Reputation: 41
my apologies for the rookie question. I am diving into assembly a bit more and I am trying to use some inline asm on a small library I wrote to do linear algebra. Everything works fine but I am having issues increasing the address pointed by the pointers. I need this step to be able to multiply elements of a matrix.

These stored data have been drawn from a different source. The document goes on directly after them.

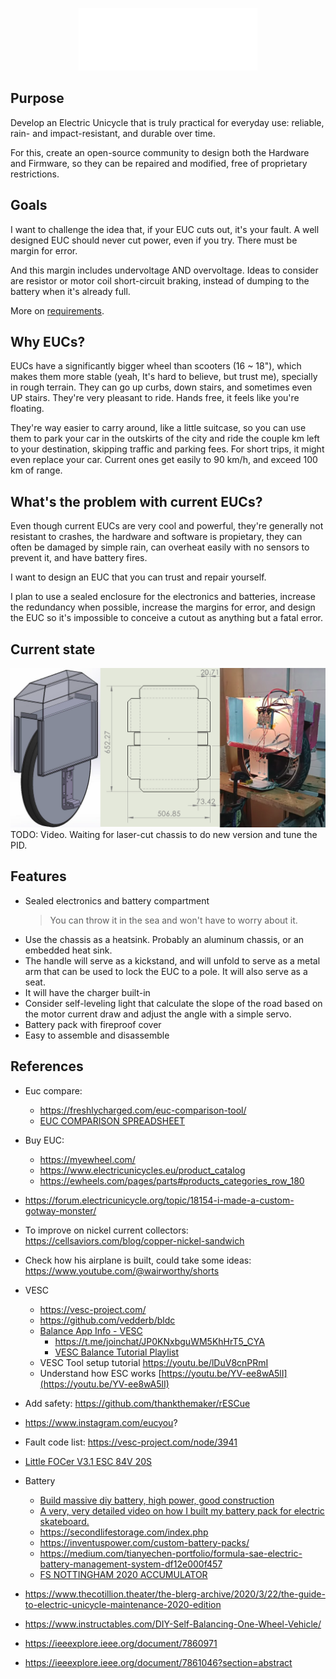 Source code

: <p align="center">
  <img src="assets/isologo_white.png" alt="Cyberwheel Logo" height="100"/>
</p>

## Purpose
Develop an Electric Unicycle that is truly practical for everyday use: reliable, rain- and impact-resistant, and durable over time.

For this, create an open-source community to design both the Hardware and Firmware, so they can be repaired and modified, free of proprietary restrictions.

## Goals
I want to challenge the idea that, if your EUC cuts out, it's your fault. A well designed EUC should never cut power, even if you try. There must be margin for error.

And this margin includes undervoltage AND overvoltage. Ideas to consider are resistor or motor coil short-circuit braking, instead of dumping to the battery when it's already full.

More on [requirements](./requirements.md).

## Why EUCs?
EUCs have a significantly bigger wheel than scooters (16 ~ 18"), which makes them more stable (yeah, It's hard to believe, but trust me), specially in rough terrain. They can go up curbs, down stairs, and sometimes even UP stairs. They're very pleasant to ride. Hands free, it feels like you're floating.

They're way easier to carry around, like a little suitcase, so you can use them to park your car in the outskirts of the city and ride the couple km left to your destination, skipping traffic and parking fees. For short trips, it might even replace your car. Current ones get easily to 90 km/h, and exceed 100 km of range.

## What's the problem with current EUCs?
Even though current EUCs are very cool and powerful, they're generally not resistant to crashes, the hardware and software is propietary, they can often be damaged by simple rain, can overheat easily with no sensors to prevent it, and have battery fires.

I want to design an EUC that you can trust and repair yourself.

I plan to use a sealed enclosure for the electronics and batteries, increase the redundancy when possible, increase the margins for error, and design the EUC so it's impossible to conceive a cutout as anything but a fatal error.

## Current state
![](README/20250424212907.png)
TODO: Video. Waiting for laser-cut chassis to do new version and tune the PID.

## Features
- Sealed electronics and battery compartment
    > You can throw it in the sea and won't have to worry about it.
- Use the chassis as a heatsink. Probably an aluminum chassis, or an embedded heat sink.
- The handle will serve as a kickstand, and will unfold to serve as a metal arm that can be used to lock the EUC to a pole. It will also serve as a seat.
- It will have the charger built-in
- Consider self-leveling light that calculate the slope of the road based on the motor current draw and adjust the angle with a simple servo.
- Battery pack with fireproof cover
- Easy to assemble and disassemble

## References
- Euc compare:
    - https://freshlycharged.com/euc-comparison-tool/
    - [EUC COMPARISON SPREADSHEET](https://onedrive.live.com/view.aspx?resid=5C7F7C96B9CB240D!453580&ithint=file%2Cxlsx&authkey=!AH72KLYXambSLHc&fbclid=IwAR0THVUZS6h6SZOj39XxWlnTjURvUr4NtPwmEg5kYFh51V8Ruyizmrrgx64)
- Buy EUC:
    - https://myewheel.com/
    - https://www.electricunicycles.eu/product_catalog
    - https://ewheels.com/pages/parts#products_categories_row_180
- https://forum.electricunicycle.org/topic/18154-i-made-a-custom-gotway-monster/
- To improve on nickel current collectors: https://cellsaviors.com/blog/copper-nickel-sandwich
- Check how his airplane is built, could take some ideas: https://www.youtube.com/@wairworthy/shorts
- VESC
    - https://vesc-project.com/
    - https://github.com/vedderb/bldc
    - [Balance App Info - VESC](https://vesc-project.com/node/2689)
        - https://t.me/joinchat/JP0KNxbguWM5KhHrT5_CYA
        - [VESC Balance Tutorial Playlist](https://youtube.com/playlist?list=PLHu3LpOcWhxyn11v0Hx8pvxD1ymyQL4SX&si=PjZiLmkFITcXCBZ9)
    - VESC Tool setup tutorial https://youtu.be/lDuV8cnPRmI
    - Understand how ESC works [https://youtu.be/YV-ee8wA5lI](https://youtu.be/YV-ee8wA5lI)
- Add safety: https://github.com/thankthemaker/rESCue
- https://www.instagram.com/eucyou?
- Fault code list: https://vesc-project.com/node/3941
- [Little FOCer V3.1 ESC 84V 20S](https://customwheel.shop/high-voltage-vesc-motor-speed-controllers/little-focer-v31-vesc-84v-20s-chassispanel-mount)

- Battery
    - [Build massive diy battery, high power, good construction](https://youtu.be/QMQYfk2RKtU)
    - [A very, very detailed video on how I built my battery pack for electric skateboard.](https://youtu.be/7QjO90LG67g)
    - https://secondlifestorage.com/index.php
    - https://inventuspower.com/custom-battery-packs/
    - https://medium.com/tianyechen-portfolio/formula-sae-electric-battery-management-system-df12e000f457
    - [FS NOTTINGHAM 2020 ACCUMULATOR](https://youtu.be/4xOo8Uv2nHw?si=mMkoztjvpohZPZ4r)
- https://www.thecotillion.theater/the-blerg-archive/2020/3/22/the-guide-to-electric-unicycle-maintenance-2020-edition

- https://www.instructables.com/DIY-Self-Balancing-One-Wheel-Vehicle/
- https://ieeexplore.ieee.org/document/7860971
- https://ieeexplore.ieee.org/document/7861046?section=abstract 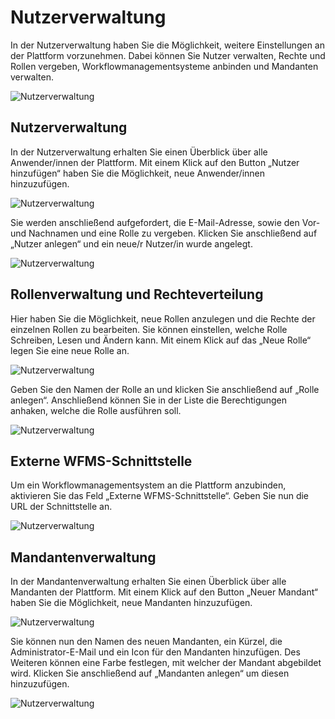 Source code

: 
# Nutzerverwaltung
In der Nutzerverwaltung haben Sie die Möglichkeit, weitere Einstellungen an der Plattform vorzunehmen. Dabei können Sie Nutzer verwalten, Rechte und Rollen vergeben, Workflowmanagementsysteme anbinden und Mandanten verwalten.

![Nutzerverwaltung](/assets/images/screenshots/user1.png "Nutzerverwaltung")

## Nutzerverwaltung
In der Nutzerverwaltung erhalten Sie einen Überblick über alle Anwender/innen der Plattform. Mit einem Klick auf den 
Button „Nutzer hinzufügen“ haben Sie die Möglichkeit, neue Anwender/innen hinzuzufügen.

![Nutzerverwaltung](/assets/images/screenshots/user2.png "Nutzerverwaltung")

Sie werden anschließend aufgefordert, die E-Mail-Adresse, sowie den Vor- und Nachnamen und eine Rolle zu vergeben. 
Klicken Sie anschließend auf „Nutzer anlegen“ und ein neue/r Nutzer/in wurde angelegt.

![Nutzerverwaltung](/assets/images/screenshots/user3.png "Nutzerverwaltung")


## Rollenverwaltung und Rechteverteilung
Hier haben Sie die Möglichkeit, neue Rollen anzulegen und die Rechte der einzelnen Rollen zu bearbeiten. Sie können 
einstellen, welche Rolle Schreiben, Lesen und Ändern kann. Mit einem Klick auf das „Neue Rolle“ legen Sie eine neue 
Rolle an.

![Nutzerverwaltung](/assets/images/screenshots/user4.png "Nutzerverwaltung")

Geben Sie den Namen der Rolle an und klicken Sie anschließend auf „Rolle anlegen“. Anschließend können Sie in der Liste die Berechtigungen anhaken, welche die Rolle ausführen soll.

![Nutzerverwaltung](/assets/images/screenshots/user5.png "Nutzerverwaltung")


## Externe WFMS-Schnittstelle
Um ein Workflowmanagementsystem an die Plattform anzubinden, aktivieren Sie das Feld „Externe WFMS-Schnittstelle“. 
Geben Sie nun die URL der Schnittstelle an.

![Nutzerverwaltung](/assets/images/screenshots/user6.png "Nutzerverwaltung")



## Mandantenverwaltung
In der Mandantenverwaltung erhalten Sie einen Überblick über alle Mandanten der Plattform. Mit einem Klick auf den 
Button „Neuer Mandant“ haben Sie die Möglichkeit, neue Mandanten hinzuzufügen.

![Nutzerverwaltung](/assets/images/screenshots/user7.png "Nutzerverwaltung")

Sie können nun den Namen des neuen Mandanten, ein Kürzel, die Administrator-E-Mail und ein Icon für den Mandanten hinzufügen. Des Weiteren können eine Farbe festlegen, mit welcher der Mandant abgebildet wird. Klicken Sie anschließend auf „Mandanten anlegen“ um diesen hinzuzufügen.

![Nutzerverwaltung](/assets/images/screenshots/user8.png "Nutzerverwaltung")

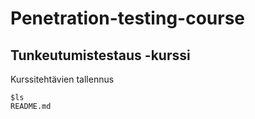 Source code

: # Penetration-testing-course

## Tunkeutumistestaus -kurssi

Kurssitehtävien tallennus

    $ls
    README.md
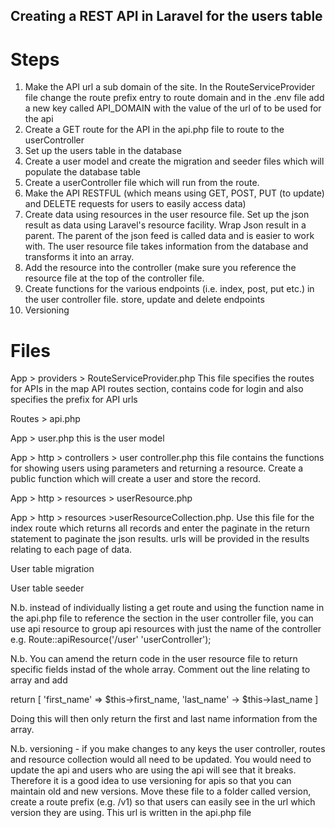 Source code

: Creating a REST API in Laravel for the users table
----------------------------------------------------

Steps
========

1. Make the API url a sub domain of the site. In the RouteServiceProvider file change the route prefix entry to route domain and in the .env file 
add a new key called API_DOMAIN with the value of the url of to be used for the api
2. Create a GET route for the API in the api.php file to route to the userController
3. Set up the users table in the database
4. Create a user model and create the migration and seeder files which will populate the database table
5. Create a userController file which will run from the route.
6. Make the API RESTFUL (which means using GET, POST, PUT (to update) and DELETE requests for users to easily access data)
7. Create data using resources in the user resource file. Set up the json result as data using Laravel's resource facility. Wrap Json result in a parent. The parent of the json feed is called data and is easier to work with. The user resource file takes information from the database and transforms it into an array.
8.  Add the resource into the controller (make sure you reference the resource file at the top of the controller file.
9. Create functions for the various endpoints (i.e. index, post, put etc.) in the user controller file. store, update and delete endpoints
10. Versioning



Files
======

App > providers > RouteServiceProvider.php This file specifies the routes for APIs in the map API routes section, contains code 
for login and also specifies the prefix for API urls 

Routes > api.php

App > user.php this is the user model

App > http > controllers > user controller.php this file contains the functions for showing users using parameters and returning a 
resource. Create a public function which will create a user and store the record.

App > http > resources > userResource.php

App > http > resources >userResourceCollection.php. Use this file for the index route which returns all records and enter the paginate in the return statement to paginate the json results.  urls will be provided in the results relating to each page of data.

User table migration

User table seeder

N.b. instead of individually listing a get route and using the function name in the api.php file to reference the section in the 
user controller file, you can use api resource to group api resources with just the name of the controller
e.g. Route::apiResource('/user' 'userController'); 

N.b. You can amend the return code in the user resource file to return specific fields instad of the whole array.  Comment out the line relating to array and add

return [
'first_name' => $this->first_name,
'last_name' -> $this->last_name ]

Doing this will then only return the first and last name information from the array.

N.b. versioning - if you make changes to any keys the user controller, routes and resource collection would all need to be updated. You would need to update the api and users who are using the api will see that it breaks. Therefore it is a good idea to use versioning for apis so that you can maintain old and new versions. Move these file to a folder called version, create a route prefix (e.g. /v1) so that users can easily see in the url which version they are using.  This url is written in the api.php file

void multiply(int n, int m, int* ptrM1, int* ptrM2, int* result)
{
int counter = n*n*m;
int index = 1;
int inter = 0;
while (index != (counter+1))
{
asm
(
"movl %2, %%eax\n\t"
"mull %3\n\t"
"movl %%eax, %0\n\t"
"addl %0, %1\n\t"
"addq $0x04, (%2)\n\t" //<-----Problematic lines
"addq $0x04, (%3)\n\t" //<-----Problematic lines
:"+c"(inter),"+b"(*result)
:"r"(*ptrM1), "r"(*ptrM2)
:"%eax"
);
printf("%d ", *result);
//++ptrM1; //Want to do this in assembly
//++ptrM2; //Same
if ((index % m ) == 0){++result;}
++index;
}
}
The program compiles as it is, but I get a core dumped (segmentation fault) error when I try to run it. I suspect it has to do with the syntax I am using in the lines I commented above. I am also suspicious about the constraints I gave to the two variables since they both perform as input and output but are only declared as inputs. The thing is, I literally copied how gcc handled the "++pointer_address" in the disassembled code. Anybody that can help me out? It would be much appreciated.
EDIT: Excellent tips in the comments so far, but still don't fix the problem. Here is how I implemented them:
void multiply(int n, int m, int* ptrM1, int* ptrM2, int* result)
{
int counter = n*n*m;
int index = 1;
int inter = 0;
while (index != (counter+1))
{
asm
(
"movl %4, %%eax\n\t"
"mull %5\n\t"
"movl %%eax, %0\n\t"
"addl %0, %1\n\t"
"addq $0x04, %2\n\t" //Problematic lines
"addq $0x04, %3\n\t" //problematic lines
:"+c"(inter),"+b"(*result), "+rm"(ptrM1), "+rm"(ptrM2)
:"r"(*ptrM1), "r"(*ptrM2)
:"%eax"
);
printf("%d ", *result);
//++ptrM1; //Want to do this in assemlby
//++ptrM2; //Same
if ((index % m ) == 0){++result;}
++index;
}
}
EDIT 2: And this is the original function written in C, for comparison.
void multiply(int n, int m, int* ptrM1, int* ptrM2, int* result)
{
int counter = n*n*m;
int index = 1;
int inter = 0;
while (index != (counter+1))
{
if ((index % m ) == 0)
{
inter = *ptrM1 * *ptrM2;
*result += inter;
++ptrM1;
++ptrM2;
++result;
}
else
{
inter = *ptrM1 * *ptrM2;
*result += inter;
++ptrM1;
++ptrM2;
}
++index;
}
}
Upvotes: 1
Views: 189
Reputation: 41
So thanks to everybody who commented. The final working function is the following:
void multiply(int n, int m, int* ptrM1, int* ptrM2, int* result)
{
int counter = n*n*m;
int index = 1;
int inter = 0;
while (index != (counter+1))
{
asm
(
"movl %4, %%eax\n\t"
"mull %5\n\t"
"movl %%eax, %0\n\t"
"addl %0, %1\n\t"
"addq $0x04, %2\n\t"
"addq $0x04, %3\n\t"
:"+c"(inter),"+b"(*result), "+rm"(ptrM1), "+rm"(ptrM2)
:"r"(*ptrM1), "r"(*ptrM2)
:"%eax", "%edx"
);
if ((index % m ) == 0){++result;}
++index;
}
}
So to summarize, I was both using the pointer wrong and not clobbering a cluttered register. The solution consisted in adding the de-deferenced pointers into the outputs with "+rm" constrains, and clubbering both eax
and edx
since mull
will store a 64 bit result in edx:eax
.
Upvotes: 1